RECORDS PROVIDED

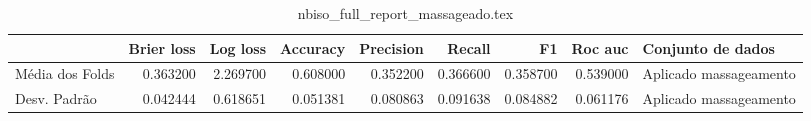 \begin{table}
\centering
\caption{nbiso_full_report_massageado.tex}
\label{nbiso_full_report_massageado.tex}
\begin{tabular}{lrrrrrrrl}
\toprule
{} &  Brier  loss               &  Log loss &  Accuracy  &  Precision  &   Recall  &       F1  &  Roc auc  &       Conjunto de dados \\
\midrule
Média dos Folds &     0.363200 &  2.269700 &   0.608000 &    0.352200 &  0.366600 &  0.358700 &  0.539000 &  Aplicado massageamento \\
Desv. Padrão    &     0.042444 &  0.618651 &   0.051381 &    0.080863 &  0.091638 &  0.084882 &  0.061176 &  Aplicado massageamento \\
\bottomrule
\end{tabular}
\end{table}
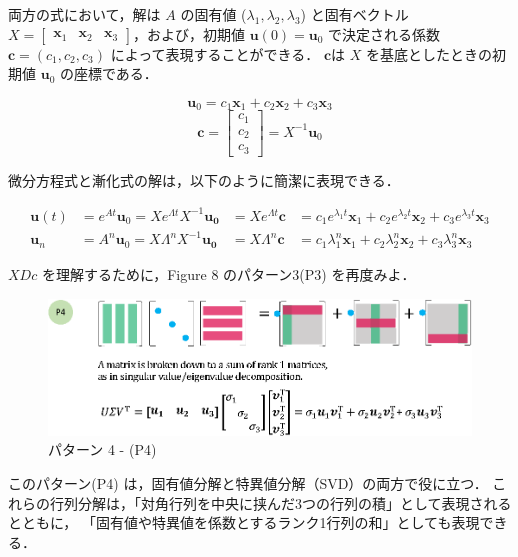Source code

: \documentclass[letterpaper]{article}
\begin{document}
両方の式において，解は $A$ の固有値 ($\lambda_1, \lambda_2, \lambda_3$) と固有ベクトル
$X=\begin{bmatrix} \bm{x}_1 & \bm{x}_2 & \bm{x}_3 \end{bmatrix}$，および，初期値
$\bm{u}(0)=\bm{u}_0$ で決定される係数$\bm{c}=(c_1, c_2, c_3)$ によって表現することができる．
$\bm{c}$は $X$ を基底としたときの初期値 $\bm{u}_0$ の座標である．

\begin{equation*}
  \bm{u}_0 = c_1 \bm{x}_1 + c_2 \bm{x}_2 + c_3 \bm{x}_3
\end{equation*}
\begin{equation*}
  \bm{c} =
  \begin{bmatrix}
    c_1\\
    c_2\\
    c_3
  \end{bmatrix} = X^{-1} \bm{u}_0
\end{equation*}

微分方程式と漸化式の解は，以下のように簡潔に表現できる．

\begin{align*}
  \bm{u}(t) &= e^{At} \bm{u}_0 = X e^{\Lambda t} X^{-1} \bm{u_0} &= X e^{\Lambda t} \bm{c} &= c_1 e^{\lambda_1 t} \bm{x}_1 + c_2 e^{\lambda_2 t} \bm{x}_2 + c_3 e^{\lambda_3 t} \bm{x}_3\\
  \bm{u}_n &= A^n \bm{u}_0 = X \Lambda^n X^{-1} \bm{u_0} &= X \Lambda^n \bm{c} &= c_1 \lambda_1^n \bm{x}_1 + c_2 \lambda_2^n \bm{x}_2 + c_3 \lambda_3^n \bm{x}_3
\end{align*}

$XDc$ を理解するために，Figure 8 のパターン3(P3) を再度みよ．

\begin{figure}[H]
  \includegraphics[keepaspectratio, width=\linewidth]{Pattern4.eps}
  \caption{パターン 4 - (P4)}
\end{figure}

このパターン(P4) は，固有値分解と特異値分解（SVD）の両方で役に立つ．
これらの行列分解は，「対角行列を中央に挟んだ3つの行列の積」として表現されるとともに，
「固有値や特異値を係数とするランク1行列の和」としても表現できる．
\end{document}
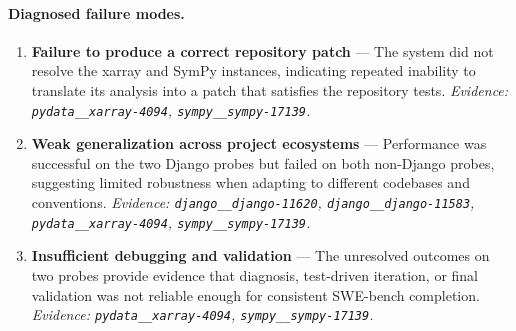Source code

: \paragraph{Diagnosed failure modes.}\begin{enumerate}\itemsep1pt
\item \textbf{Failure to produce a correct repository patch} --- The system did not resolve the xarray and SymPy instances, indicating repeated inability to translate its analysis into a patch that satisfies the repository tests. \emph{Evidence: \texttt{pydata\_\_xarray-4094}, \texttt{sympy\_\_sympy-17139}.}
\item \textbf{Weak generalization across project ecosystems} --- Performance was successful on the two Django probes but failed on both non-Django probes, suggesting limited robustness when adapting to different codebases and conventions. \emph{Evidence: \texttt{django\_\_django-11620}, \texttt{django\_\_django-11583}, \texttt{pydata\_\_xarray-4094}, \texttt{sympy\_\_sympy-17139}.}
\item \textbf{Insufficient debugging and validation} --- The unresolved outcomes on two probes provide evidence that diagnosis, test-driven iteration, or final validation was not reliable enough for consistent SWE-bench completion. \emph{Evidence: \texttt{pydata\_\_xarray-4094}, \texttt{sympy\_\_sympy-17139}.}
\end{enumerate}
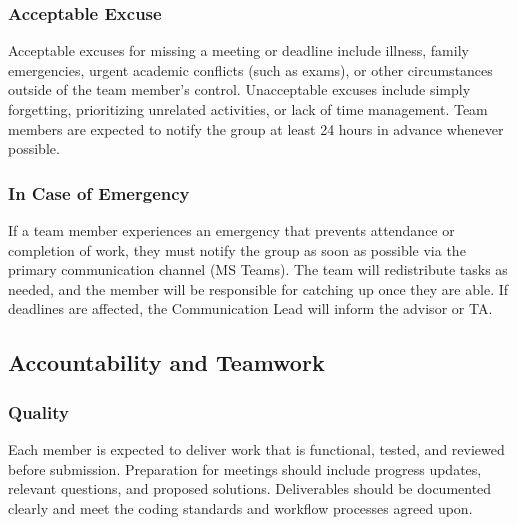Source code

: \documentclass{article}
\begin{document}
\subsubsection*{Acceptable Excuse}
Acceptable excuses for missing a meeting or deadline include illness, family emergencies, 
urgent academic conflicts (such as exams), or other circumstances outside of the team 
member's control. Unacceptable excuses include simply forgetting, prioritizing unrelated 
activities, or lack of time management. Team members are expected to notify the group 
at least 24 hours in advance whenever possible.

\subsubsection*{In Case of Emergency}

If a team member experiences an emergency that prevents attendance or completion of work, 
they must notify the group as soon as possible via the primary communication channel (MS Teams). 
The team will redistribute tasks as needed, and the member will be responsible for catching up 
once they are able. If deadlines are affected, the Communication Lead will inform the advisor or TA.



\subsection*{Accountability and Teamwork}

\subsubsection*{Quality} 
Each member is expected to deliver work that is functional, tested, and reviewed before submission. 
Preparation for meetings should include progress updates, relevant questions, and proposed solutions. 
Deliverables should be documented clearly and meet the coding standards and workflow processes agreed upon.

\end{document}
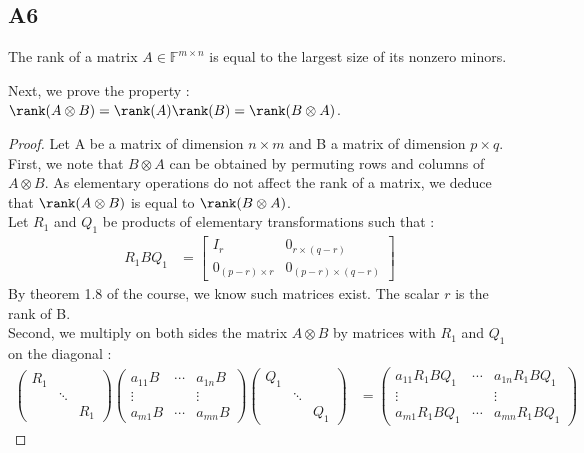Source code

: \documentclass[11pt]{article}
\newcommand{\field}{\mathbb{F}} %
\newcommand{\kp}{\otimes} %
\begin{document}
\subsection*{A6}
The rank of a matrix \(A \in \field^{m \times n}\) is equal to the largest size of its nonzero minors.

Next, we prove the property : $\rank(A\kp B)=\rank(A)\rank(B)=\rank(B\kp A)$.

\begin{proof}
Let A be a matrix of dimension $n\times m$ and B a matrix of dimension $p\times q$.\\
First, we note that $B\kp A$ can be obtained by permuting rows and columns of $A\kp B$. As elementary operations do not affect the rank of a matrix, we deduce that $\rank(A\kp B)$ is equal to $\rank(B\kp A)$.\\
Let $R_1$ and $Q_1$ be products of elementary transformations such that :
\begin{align*}
    R_1BQ_1 &=\begin{bmatrix}
    I_r & 0_{r\times(q-r)}\\
    0_{(p-r)\times r} & 0_{(p-r)\times (q-r)}
    \end{bmatrix}
\end{align*}
By theorem 1.8 of the course, we know such matrices exist. The scalar $r$ is the rank of B.\\
Second, we multiply on both sides the matrix $A\kp B$ by matrices with $R_1$ and $Q_1$ on the diagonal :
\begin{align*}
    \begin{pmatrix}
    R_1 & &\\
    & \ddots & \\
    & & R_1
    \end{pmatrix}
    \begin{pmatrix}
    a_{11}B & \cdots & a_{1n}B\\
    \vdots & & \vdots\\
    a_{m1}B & \cdots & a_{mn}B
    \end{pmatrix}
    \begin{pmatrix}
    Q_1 & &\\
    & \ddots & \\
    & & Q_1
    \end{pmatrix}
    &= \begin{pmatrix}
    a_{11}R_1BQ_1 & \cdots & a_{1n}R_1BQ_1\\
    \vdots & & \vdots\\
    a_{m1}R_1BQ_1 & \cdots & a_{mn}R_1BQ_1

\end{pmatrix}
\end{align*}
\end{proof}
\end{document}
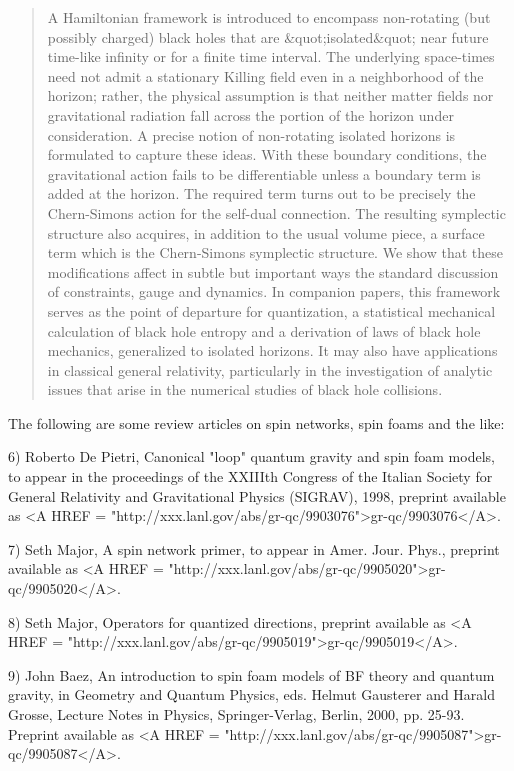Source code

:\begin{quote}
A Hamiltonian framework is introduced to encompass non-rotating (but
possibly charged) black holes that are &quot;isolated&quot; near future
time-like infinity or for a finite time interval.  The underlying
space-times need not admit a stationary Killing field even in a
neighborhood of the horizon; rather, the physical assumption is that
neither matter fields nor gravitational radiation fall across the
portion of the horizon under consideration.  A precise notion of
non-rotating isolated horizons is formulated to capture these ideas.
With these boundary conditions, the gravitational action fails to be
differentiable unless a boundary term is added at the horizon.  The
required term turns out to be precisely the Chern-Simons action for the
self-dual connection.  The resulting symplectic structure also acquires,
in addition to the usual volume piece, a surface term which is the
Chern-Simons symplectic structure.  We show that these modifications
affect in subtle but important ways the standard discussion of
constraints, gauge and dynamics.  In companion papers, this framework
serves as the point of departure for quantization, a statistical
mechanical calculation of black hole entropy and a derivation of laws of
black hole mechanics, generalized to isolated horizons.  It may also have
applications in classical general relativity, particularly in the
investigation of analytic issues that arise in the numerical studies
of black hole collisions.
\end{quote}
    

The following are some review articles on spin networks, spin
foams and the like:


 6) Roberto De Pietri, Canonical "loop" quantum gravity and spin
foam models, to appear in the proceedings of the XXIIIth Congress of the
Italian Society for General Relativity and Gravitational Physics
(SIGRAV), 1998, preprint available as <A HREF =
"http://xxx.lanl.gov/abs/gr-qc/9903076">gr-qc/9903076</A>.


 7) Seth Major, A spin network primer, to appear in Amer. Jour. Phys.,
preprint available as <A HREF =
"http://xxx.lanl.gov/abs/gr-qc/9905020">gr-qc/9905020</A>.

8) Seth Major, Operators for quantized directions, preprint available
as <A HREF = "http://xxx.lanl.gov/abs/gr-qc/9905019">gr-qc/9905019</A>.

9) John Baez, An introduction to spin foam models of BF theory and quantum
gravity, in Geometry and Quantum Physics, eds. Helmut Gausterer and
Harald Grosse, Lecture Notes in Physics, Springer-Verlag, Berlin, 2000,
pp. 25-93.  Preprint available as <A HREF =
"http://xxx.lanl.gov/abs/gr-qc/9905087">gr-qc/9905087</A>.


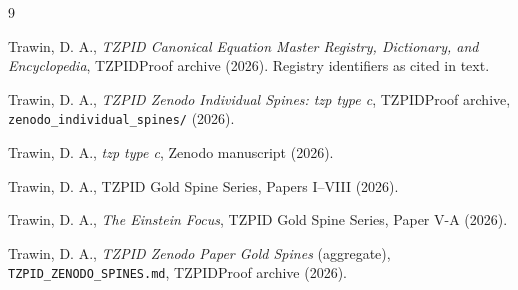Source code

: \documentclass[11pt]{article}
\theoremstyle{remark}
\begin{document}
\begin{thebibliography}{9}

 Trawin, D. A., \emph{TZPID Canonical Equation Master Registry, Dictionary, and Encyclopedia}, TZPIDProof archive (2026). Registry identifiers as cited in text.

 Trawin, D. A., \emph{TZPID Zenodo Individual Spines: tzp type c}, TZPIDProof archive, \texttt{zenodo\_individual\_spines/} (2026).

 Trawin, D. A., \emph{tzp type c}, Zenodo manuscript (2026).

 Trawin, D. A., TZPID Gold Spine Series, Papers I--VIII (2026).

 Trawin, D. A., \emph{The Einstein Focus}, TZPID Gold Spine Series, Paper V-A (2026).

 Trawin, D. A., \emph{TZPID Zenodo Paper Gold Spines} (aggregate), \texttt{TZPID\_ZENODO\_SPINES.md}, TZPIDProof archive (2026).

\end{thebibliography}
\end{document}
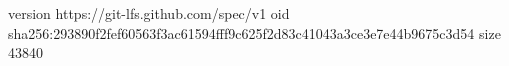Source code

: version https://git-lfs.github.com/spec/v1
oid sha256:293890f2fef60563f3ac61594fff9c625f2d83c41043a3ce3e7e44b9675c3d54
size 43840

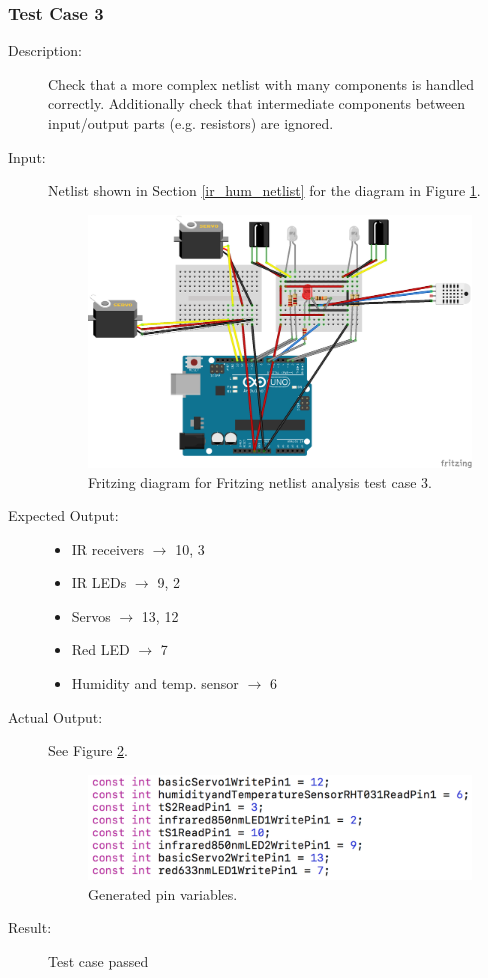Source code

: \documentclass{UoYCSproject}
\begin{document}
\subsubsection{Test Case 3} \label{fritz_tc3}
\begin{description}
\item[Description:] Check that a more complex netlist with many components is handled correctly. Additionally check that intermediate components between input/output parts (e.g. resistors) are ignored.

\item[Input:] Netlist shown in Section \ref{ir_hum_netlist} for the diagram in Figure \ref{fig:ir_hum_diagram}.
\begin{figure}[h!]
  \centering
  \includegraphics[width=0.7\linewidth]{graphics/ir_humidity_sensors.png}
  \caption{Fritzing diagram for Fritzing netlist analysis test case 3.}
  \label{fig:ir_hum_diagram}
\end{figure}
\item[Expected Output:] 
\begin{itemize}
\item IR receivers $\rightarrow$ 10, 3
\item IR LEDs $\rightarrow$ 9, 2
\item Servos $\rightarrow$ 13, 12
\item Red LED $\rightarrow$ 7
\item Humidity and temp. sensor $\rightarrow$ 6
\end{itemize}
\item[Actual Output:] See Figure \ref{fig:ir_hum_out}.
\begin{figure}[h!]
  \centering
  \includegraphics[width=0.7\linewidth]{graphics/cs1_gen_pins.png}
  \caption{Generated pin variables.}
  \label{fig:ir_hum_out}
\end{figure}
\item[Result:] Test case passed
\end{description}
\end{document}
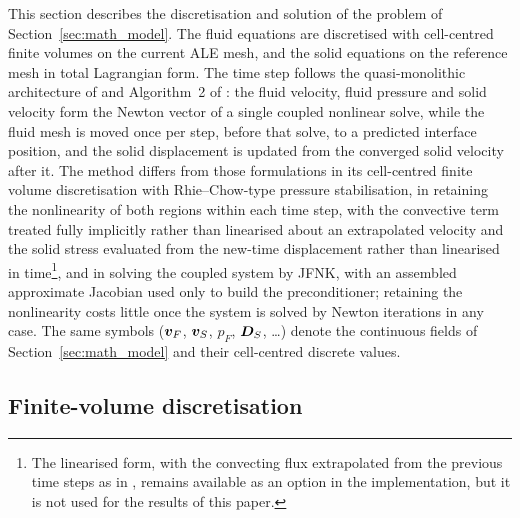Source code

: This section describes the discretisation and solution of the problem of Section~\ref{sec:math_model}.
The fluid equations are discretised with cell-centred finite volumes on the current ALE mesh, and the solid equations on the reference mesh in total Lagrangian form.
The time step follows the quasi-monolithic architecture of \citet{Liu2014} and Algorithm~2 of \citet[Chapter~6]{JaimanJoshi2022}: the fluid velocity, fluid pressure and solid velocity form the Newton vector of a single coupled nonlinear solve, while the fluid mesh is moved once per step, before that solve, to a predicted interface position, and the solid displacement is updated from the converged solid velocity after it.
The method differs from those formulations in its cell-centred finite volume discretisation with Rhie--Chow-type pressure stabilisation, in retaining the nonlinearity of both regions within each time step, with the convective term treated fully implicitly rather than linearised about an extrapolated velocity and the solid stress evaluated from the new-time displacement rather than linearised in time\footnote{The linearised form, with the convecting flux extrapolated from the previous time steps as in \citet[Chapter~6]{JaimanJoshi2022}, remains available as an option in the implementation, but it is not used for the results of this paper.}, and in solving the coupled system by JFNK, with an assembled approximate Jacobian used only to build the preconditioner; retaining the nonlinearity costs little once the system is solved by Newton iterations in any case.
The same symbols ($\boldsymbol{v}_F$, $\boldsymbol{v}_S$, $p_F$, $\boldsymbol{D}_S$, \ldots) denote the continuous fields of Section~\ref{sec:math_model} and their cell-centred discrete values.

\subsection{Finite-volume discretisation}
\label{sec:fv_discretisation}

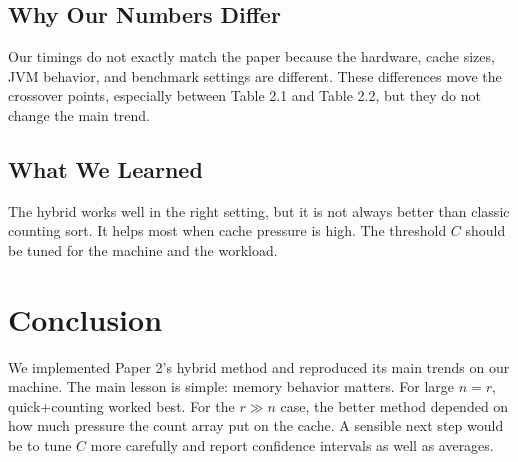 \documentclass[11pt]{article}
\begin{document}
    \subsection{Why Our Numbers Differ}

    Our timings do not exactly match the paper because the hardware, cache sizes, JVM behavior,
    and benchmark settings are different. These differences move the crossover points, especially
    between Table 2.1 and Table 2.2, but they do not change the main trend.

    \subsection{What We Learned}

    The hybrid works well in the right setting, but it is not always better than classic counting
    sort. It helps most when cache pressure is high. The threshold $C$ should be tuned for the
    machine and the workload.

    \section{Conclusion}

    We implemented Paper 2's hybrid method and reproduced its main trends on our machine. The main
    lesson is simple: memory behavior matters. For large $n=r$, quick+counting worked best. For
    the $r \gg n$ case, the better method depended on how much pressure the count array put on the
    cache. A sensible next step would be to tune $C$ more carefully and report confidence
    intervals as well as averages.
\end{document}
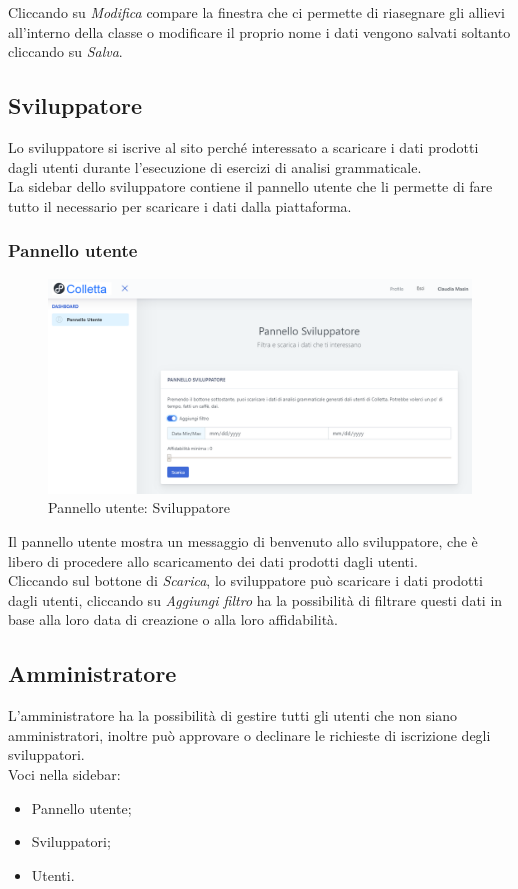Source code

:         	
Cliccando su \textit{Modifica} compare la finestra che ci permette di riasegnare gli allievi all'interno della classe o modificare il proprio nome i dati vengono salvati soltanto cliccando su \textit{Salva}.
        
	\newpage
    \subsection{Sviluppatore}
    Lo sviluppatore si iscrive al sito perché interessato a scaricare i dati prodotti dagli utenti durante l'esecuzione di esercizi di analisi grammaticale.
    	 \\La sidebar dello sviluppatore contiene il pannello utente che li permette di fare tutto il necessario per scaricare i dati dalla piattaforma.
   
    	\subsubsection{Pannello utente}
    				\begin{figure}[H]
				\centering
				\includegraphics[width=17cm]{sez/img/sviluppatore/panelloutente.PNG}
				\caption{Pannello utente: Sviluppatore}\label{fig:1}
			\end{figure}
    	  Il pannello utente mostra un messaggio di benvenuto allo sviluppatore, che è libero di procedere allo scaricamento dei dati prodotti dagli utenti.
    	   \\Cliccando sul bottone di \textit{Scarica}, lo sviluppatore può scaricare i dati prodotti dagli utenti, cliccando su \textit{Aggiungi filtro} ha la possibilità di filtrare questi dati in base alla loro data di creazione o alla loro affidabilità. 

	\newpage
	\subsection{Amministratore}
	L'amministratore ha la possibilità di gestire tutti gli utenti che non siano amministratori, inoltre può approvare o declinare le richieste di iscrizione degli sviluppatori.
		  \\Voci nella sidebar:
			\begin{itemize}
				\item Pannello utente;
				\item Sviluppatori;
				\item Utenti.
			\end{itemize}



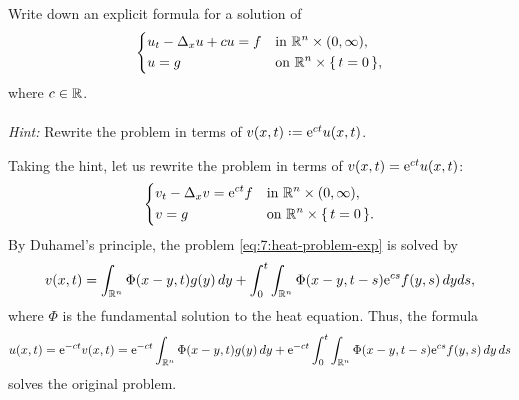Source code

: \begin{problem}
  Write down an explicit formula for a solution of
  \[
    \left\{
      \begin{aligned}
        &u_t-\Delta_x u+cu=f&&\text{in \(\mathbb{R}^n\times(0,\infty)\),}\\
        &u=g&&\text{on \(\mathbb{R}^n\times\{\,t=0\,\}\),}
      \end{aligned}
    \right.
  \]
  where \(c\in\mathbb{R}\).
  \\\\
  \emph{Hint:} Rewrite the problem in terms of
  \(v(x,t)\defeq\rme^{ct}u(x,t)\).
\end{problem}
\begin{solution*}
  Taking the hint, let us rewrite the problem in terms of
  \(v(x,t)=\mathrm{e}^{ct}u(x,t)\):
  \begin{equation}
    \label{eq:7:heat-problem-exp}
    \left\{
      \begin{aligned}
        &v_t-\Delta_xv=\mathrm{e}^{ct}f&&\text{in
          \(\mathbb{R}^n\times(0,\infty),\)}\\
        &v=g&&\text{on \(\mathbb{R}^n\times\{\,t=0\,\}\).}
      \end{aligned}
    \right.
  \end{equation}
  By Duhamel's principle, the problem \eqref{eq:7:heat-problem-exp} is
  solved by
  \[
    v(x,t)=\int_{\mathbb{R}^n}\Phi(x-y,t)g(y)\mathop{}\!d y
    +\int_0^t\int_{\mathbb{R}^n}\Phi(x-y,t-s)\mathrm{e}^{cs}f(y,s)\mathop{}\!d yds,
  \]
  where \(\Phi\) is the fundamental solution to the heat equation. Thus,
  the formula
  \[
    u(x,t)=\mathrm{e}^{-ct}v(x,t)=\mathrm{e}^{-ct}\int_{\mathbb{R}^n}\Phi(x-y,t)g(y)\mathop{}\!d y
    +\mathrm{e}^{-ct}\int_0^t\int_{\mathbb{R}^n}\Phi(x-y,t-s)\mathrm{e}^{cs}f(y,s)\mathop{}\!d y\mathop{}\!d s
  \]
  solves the original problem.
\end{solution*}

AIM OF THE TASK
Which lines above include the word "fields"? Pick them out and copy them.

OUTPUT FOR THIS EXERCISE
neither matter fields nor gravitational radiation fall across the
The same symbols ($\boldsymbol{v}_F$, $\boldsymbol{v}_S$, $p_F$, $\boldsymbol{D}_S$, \ldots) denote the continuous fields of Section~\ref{sec:math_model} and their cell-centred discrete values.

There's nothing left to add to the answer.